### Work task
Copy each line of the records below, from the first through the one that contains "It contains both", exactly as written.
*** Exercise data ***
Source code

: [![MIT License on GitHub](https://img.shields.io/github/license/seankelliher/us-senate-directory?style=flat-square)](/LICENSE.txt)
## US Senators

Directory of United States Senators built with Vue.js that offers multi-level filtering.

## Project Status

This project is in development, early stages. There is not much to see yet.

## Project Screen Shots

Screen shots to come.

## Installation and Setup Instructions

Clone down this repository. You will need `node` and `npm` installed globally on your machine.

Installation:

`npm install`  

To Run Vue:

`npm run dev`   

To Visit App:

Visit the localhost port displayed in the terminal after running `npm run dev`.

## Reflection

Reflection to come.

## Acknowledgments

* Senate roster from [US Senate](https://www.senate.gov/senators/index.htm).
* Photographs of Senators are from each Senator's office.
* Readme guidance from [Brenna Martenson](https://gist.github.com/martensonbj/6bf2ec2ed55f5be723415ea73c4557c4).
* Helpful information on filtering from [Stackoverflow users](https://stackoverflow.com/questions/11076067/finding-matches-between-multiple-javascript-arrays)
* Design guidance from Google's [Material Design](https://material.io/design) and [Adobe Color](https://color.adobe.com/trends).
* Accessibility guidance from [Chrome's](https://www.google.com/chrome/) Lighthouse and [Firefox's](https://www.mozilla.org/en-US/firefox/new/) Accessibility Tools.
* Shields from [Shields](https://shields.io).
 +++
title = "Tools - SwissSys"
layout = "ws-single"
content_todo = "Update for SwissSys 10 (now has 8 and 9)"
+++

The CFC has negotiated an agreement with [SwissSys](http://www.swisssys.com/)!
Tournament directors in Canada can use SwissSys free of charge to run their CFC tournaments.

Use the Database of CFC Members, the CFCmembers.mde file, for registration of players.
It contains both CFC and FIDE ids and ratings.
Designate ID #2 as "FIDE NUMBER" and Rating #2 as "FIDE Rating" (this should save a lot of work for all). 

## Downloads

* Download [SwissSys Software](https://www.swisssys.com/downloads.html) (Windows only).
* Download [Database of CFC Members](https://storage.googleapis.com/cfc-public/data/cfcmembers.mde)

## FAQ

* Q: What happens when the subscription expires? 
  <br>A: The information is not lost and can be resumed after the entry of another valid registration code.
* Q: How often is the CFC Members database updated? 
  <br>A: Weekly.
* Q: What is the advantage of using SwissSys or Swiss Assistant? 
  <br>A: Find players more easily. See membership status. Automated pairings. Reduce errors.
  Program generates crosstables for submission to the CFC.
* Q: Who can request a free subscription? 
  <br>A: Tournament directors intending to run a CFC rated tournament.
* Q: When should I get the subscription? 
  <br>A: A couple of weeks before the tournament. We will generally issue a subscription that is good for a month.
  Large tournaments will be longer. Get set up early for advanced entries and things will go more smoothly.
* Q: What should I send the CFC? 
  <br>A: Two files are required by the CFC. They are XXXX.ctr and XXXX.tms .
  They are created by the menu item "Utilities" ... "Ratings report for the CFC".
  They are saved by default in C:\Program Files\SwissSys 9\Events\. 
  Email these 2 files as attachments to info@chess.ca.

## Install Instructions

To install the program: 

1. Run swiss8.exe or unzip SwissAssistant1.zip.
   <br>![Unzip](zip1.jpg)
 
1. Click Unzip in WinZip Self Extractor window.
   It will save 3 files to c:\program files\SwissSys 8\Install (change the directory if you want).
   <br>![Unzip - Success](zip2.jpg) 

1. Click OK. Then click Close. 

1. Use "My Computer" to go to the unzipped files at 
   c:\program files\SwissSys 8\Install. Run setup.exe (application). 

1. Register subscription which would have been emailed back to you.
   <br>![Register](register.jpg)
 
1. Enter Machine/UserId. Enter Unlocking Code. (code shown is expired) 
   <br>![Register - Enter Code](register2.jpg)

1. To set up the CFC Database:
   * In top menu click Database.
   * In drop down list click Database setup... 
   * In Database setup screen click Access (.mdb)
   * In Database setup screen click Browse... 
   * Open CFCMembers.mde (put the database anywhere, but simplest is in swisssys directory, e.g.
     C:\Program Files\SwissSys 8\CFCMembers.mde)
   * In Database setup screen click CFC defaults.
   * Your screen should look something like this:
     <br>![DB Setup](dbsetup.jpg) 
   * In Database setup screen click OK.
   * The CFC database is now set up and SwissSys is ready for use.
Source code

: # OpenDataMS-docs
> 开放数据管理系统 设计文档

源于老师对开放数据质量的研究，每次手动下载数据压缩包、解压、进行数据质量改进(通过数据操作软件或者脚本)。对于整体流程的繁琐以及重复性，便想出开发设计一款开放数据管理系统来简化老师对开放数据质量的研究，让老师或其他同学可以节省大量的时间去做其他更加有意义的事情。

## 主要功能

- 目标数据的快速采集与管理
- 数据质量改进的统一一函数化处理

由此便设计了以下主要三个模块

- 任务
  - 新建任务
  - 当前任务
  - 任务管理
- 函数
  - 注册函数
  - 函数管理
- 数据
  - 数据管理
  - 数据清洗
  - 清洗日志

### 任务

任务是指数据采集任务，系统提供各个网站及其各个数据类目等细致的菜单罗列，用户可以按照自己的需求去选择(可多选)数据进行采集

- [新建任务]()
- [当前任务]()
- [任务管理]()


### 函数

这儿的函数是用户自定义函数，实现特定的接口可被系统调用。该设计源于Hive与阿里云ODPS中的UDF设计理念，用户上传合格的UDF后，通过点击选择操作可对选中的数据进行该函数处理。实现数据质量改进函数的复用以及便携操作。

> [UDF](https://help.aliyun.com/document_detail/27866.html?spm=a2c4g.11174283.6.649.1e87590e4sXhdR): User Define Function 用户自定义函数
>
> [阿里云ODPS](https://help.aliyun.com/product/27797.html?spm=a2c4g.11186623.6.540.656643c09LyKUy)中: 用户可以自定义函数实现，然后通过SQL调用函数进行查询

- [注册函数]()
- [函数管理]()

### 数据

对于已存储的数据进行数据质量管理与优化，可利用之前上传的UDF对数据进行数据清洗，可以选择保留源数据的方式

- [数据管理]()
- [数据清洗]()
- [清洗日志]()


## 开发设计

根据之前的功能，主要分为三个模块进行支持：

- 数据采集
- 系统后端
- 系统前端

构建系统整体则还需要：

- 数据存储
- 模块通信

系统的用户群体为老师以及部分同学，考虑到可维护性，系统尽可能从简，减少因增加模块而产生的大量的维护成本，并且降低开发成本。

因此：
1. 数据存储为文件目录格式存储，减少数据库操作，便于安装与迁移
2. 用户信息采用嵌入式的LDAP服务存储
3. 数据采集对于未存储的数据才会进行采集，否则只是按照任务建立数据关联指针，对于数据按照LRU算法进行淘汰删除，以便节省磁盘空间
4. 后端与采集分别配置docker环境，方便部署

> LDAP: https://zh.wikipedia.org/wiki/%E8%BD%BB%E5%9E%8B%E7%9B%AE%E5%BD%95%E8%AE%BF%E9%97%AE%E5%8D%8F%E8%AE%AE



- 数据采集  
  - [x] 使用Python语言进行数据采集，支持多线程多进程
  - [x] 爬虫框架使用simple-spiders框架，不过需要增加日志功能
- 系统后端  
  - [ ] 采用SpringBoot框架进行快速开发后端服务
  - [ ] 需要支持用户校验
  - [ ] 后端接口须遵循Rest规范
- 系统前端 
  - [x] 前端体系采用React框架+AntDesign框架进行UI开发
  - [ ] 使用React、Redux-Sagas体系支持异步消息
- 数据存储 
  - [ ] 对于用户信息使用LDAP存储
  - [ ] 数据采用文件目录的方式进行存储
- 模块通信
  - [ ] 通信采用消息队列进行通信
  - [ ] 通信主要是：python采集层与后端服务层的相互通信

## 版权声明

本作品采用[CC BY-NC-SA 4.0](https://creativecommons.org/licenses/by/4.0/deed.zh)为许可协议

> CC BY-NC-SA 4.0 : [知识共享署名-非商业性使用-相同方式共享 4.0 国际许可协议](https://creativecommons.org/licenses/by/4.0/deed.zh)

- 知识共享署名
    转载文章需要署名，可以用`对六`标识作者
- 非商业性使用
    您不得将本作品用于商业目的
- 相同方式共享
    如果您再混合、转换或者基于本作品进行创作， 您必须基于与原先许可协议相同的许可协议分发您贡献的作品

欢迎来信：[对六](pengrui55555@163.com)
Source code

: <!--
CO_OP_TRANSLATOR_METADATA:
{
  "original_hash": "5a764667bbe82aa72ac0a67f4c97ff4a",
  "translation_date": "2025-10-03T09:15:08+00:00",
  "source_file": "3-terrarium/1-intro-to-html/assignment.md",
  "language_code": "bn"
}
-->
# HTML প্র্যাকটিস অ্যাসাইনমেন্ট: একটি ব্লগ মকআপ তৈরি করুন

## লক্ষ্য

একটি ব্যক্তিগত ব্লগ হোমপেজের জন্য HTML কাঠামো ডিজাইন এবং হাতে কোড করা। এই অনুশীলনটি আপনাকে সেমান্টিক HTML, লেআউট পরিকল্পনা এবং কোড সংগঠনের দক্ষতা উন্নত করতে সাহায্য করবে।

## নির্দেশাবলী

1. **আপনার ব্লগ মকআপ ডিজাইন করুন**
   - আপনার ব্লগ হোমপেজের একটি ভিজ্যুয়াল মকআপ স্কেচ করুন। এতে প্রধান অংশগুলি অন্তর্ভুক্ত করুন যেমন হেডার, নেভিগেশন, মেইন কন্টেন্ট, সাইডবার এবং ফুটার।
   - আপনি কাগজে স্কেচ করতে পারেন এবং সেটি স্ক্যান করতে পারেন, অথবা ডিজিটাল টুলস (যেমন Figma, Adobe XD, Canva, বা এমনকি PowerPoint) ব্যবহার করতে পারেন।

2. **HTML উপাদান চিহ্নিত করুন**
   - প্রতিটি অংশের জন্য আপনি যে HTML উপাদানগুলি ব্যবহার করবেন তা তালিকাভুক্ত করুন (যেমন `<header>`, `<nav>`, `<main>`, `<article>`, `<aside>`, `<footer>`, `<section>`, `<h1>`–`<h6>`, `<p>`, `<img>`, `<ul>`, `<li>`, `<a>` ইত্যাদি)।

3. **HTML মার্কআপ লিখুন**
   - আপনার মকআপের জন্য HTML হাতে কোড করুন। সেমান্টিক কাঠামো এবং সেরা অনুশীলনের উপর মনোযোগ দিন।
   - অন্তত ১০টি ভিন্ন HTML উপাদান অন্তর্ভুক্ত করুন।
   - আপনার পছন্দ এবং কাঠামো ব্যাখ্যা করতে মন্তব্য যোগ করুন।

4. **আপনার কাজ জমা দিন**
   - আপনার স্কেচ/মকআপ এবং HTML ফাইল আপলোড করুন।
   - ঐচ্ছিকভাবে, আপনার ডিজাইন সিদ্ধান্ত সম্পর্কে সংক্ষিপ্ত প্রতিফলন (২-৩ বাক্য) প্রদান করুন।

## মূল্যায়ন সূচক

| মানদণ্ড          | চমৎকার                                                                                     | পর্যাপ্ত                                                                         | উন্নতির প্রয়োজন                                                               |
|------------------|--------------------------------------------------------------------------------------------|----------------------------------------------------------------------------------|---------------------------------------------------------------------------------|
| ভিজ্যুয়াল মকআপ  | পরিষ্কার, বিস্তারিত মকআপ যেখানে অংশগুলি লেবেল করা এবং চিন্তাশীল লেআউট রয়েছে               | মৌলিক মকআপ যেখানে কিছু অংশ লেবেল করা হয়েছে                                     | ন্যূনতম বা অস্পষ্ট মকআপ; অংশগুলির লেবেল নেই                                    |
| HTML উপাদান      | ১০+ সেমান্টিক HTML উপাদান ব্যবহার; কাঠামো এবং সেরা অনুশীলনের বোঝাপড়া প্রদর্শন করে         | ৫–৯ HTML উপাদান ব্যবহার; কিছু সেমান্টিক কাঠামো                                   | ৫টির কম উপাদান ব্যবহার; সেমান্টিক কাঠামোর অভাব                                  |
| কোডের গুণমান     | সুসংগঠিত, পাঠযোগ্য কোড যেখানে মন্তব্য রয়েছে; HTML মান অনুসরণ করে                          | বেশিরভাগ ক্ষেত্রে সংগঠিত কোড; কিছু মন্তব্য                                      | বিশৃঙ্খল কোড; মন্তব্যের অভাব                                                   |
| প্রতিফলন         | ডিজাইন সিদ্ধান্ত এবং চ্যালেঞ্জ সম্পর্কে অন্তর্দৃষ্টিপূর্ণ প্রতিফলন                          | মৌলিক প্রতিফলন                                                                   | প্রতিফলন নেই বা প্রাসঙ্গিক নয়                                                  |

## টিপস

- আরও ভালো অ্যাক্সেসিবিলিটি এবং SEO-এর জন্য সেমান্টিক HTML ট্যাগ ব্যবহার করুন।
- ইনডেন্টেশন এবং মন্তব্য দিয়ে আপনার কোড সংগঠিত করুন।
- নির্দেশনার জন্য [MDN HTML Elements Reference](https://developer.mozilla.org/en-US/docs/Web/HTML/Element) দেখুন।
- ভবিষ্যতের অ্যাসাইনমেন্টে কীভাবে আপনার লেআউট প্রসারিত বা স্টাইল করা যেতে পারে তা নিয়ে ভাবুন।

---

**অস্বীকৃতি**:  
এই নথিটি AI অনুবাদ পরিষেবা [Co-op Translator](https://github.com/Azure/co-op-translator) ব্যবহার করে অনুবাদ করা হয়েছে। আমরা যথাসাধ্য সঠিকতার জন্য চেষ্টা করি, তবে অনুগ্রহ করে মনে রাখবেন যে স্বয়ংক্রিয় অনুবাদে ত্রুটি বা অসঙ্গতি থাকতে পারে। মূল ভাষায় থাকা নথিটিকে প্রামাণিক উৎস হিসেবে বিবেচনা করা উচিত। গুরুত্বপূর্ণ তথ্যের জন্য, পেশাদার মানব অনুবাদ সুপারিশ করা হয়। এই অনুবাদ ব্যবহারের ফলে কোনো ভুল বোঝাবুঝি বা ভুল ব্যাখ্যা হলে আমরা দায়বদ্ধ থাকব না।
*** End of Exercise data ***
### Response below
Source code

: [![MIT License on GitHub](https://img.shields.io/github/license/seankelliher/us-senate-directory?style=flat-square)](/LICENSE.txt)
## US Senators

Directory of United States Senators built with Vue.js that offers multi-level filtering.

## Project Status

This project is in development, early stages. There is not much to see yet.

## Project Screen Shots

Screen shots to come.

## Installation and Setup Instructions

Clone down this repository. You will need `node` and `npm` installed globally on your machine.

Installation:

`npm install`  

To Run Vue:

`npm run dev`   

To Visit App:

Visit the localhost port displayed in the terminal after running `npm run dev`.

## Reflection

Reflection to come.

## Acknowledgments

* Senate roster from [US Senate](https://www.senate.gov/senators/index.htm).
* Photographs of Senators are from each Senator's office.
* Readme guidance from [Brenna Martenson](https://gist.github.com/martensonbj/6bf2ec2ed55f5be723415ea73c4557c4).
* Helpful information on filtering from [Stackoverflow users](https://stackoverflow.com/questions/11076067/finding-matches-between-multiple-javascript-arrays)
* Design guidance from Google's [Material Design](https://material.io/design) and [Adobe Color](https://color.adobe.com/trends).
* Accessibility guidance from [Chrome's](https://www.google.com/chrome/) Lighthouse and [Firefox's](https://www.mozilla.org/en-US/firefox/new/) Accessibility Tools.
* Shields from [Shields](https://shields.io).
 +++
title = "Tools - SwissSys"
layout = "ws-single"
content_todo = "Update for SwissSys 10 (now has 8 and 9)"
+++

The CFC has negotiated an agreement with [SwissSys](http://www.swisssys.com/)!
Tournament directors in Canada can use SwissSys free of charge to run their CFC tournaments.

Use the Database of CFC Members, the CFCmembers.mde file, for registration of players.
It contains both CFC and FIDE ids and ratings.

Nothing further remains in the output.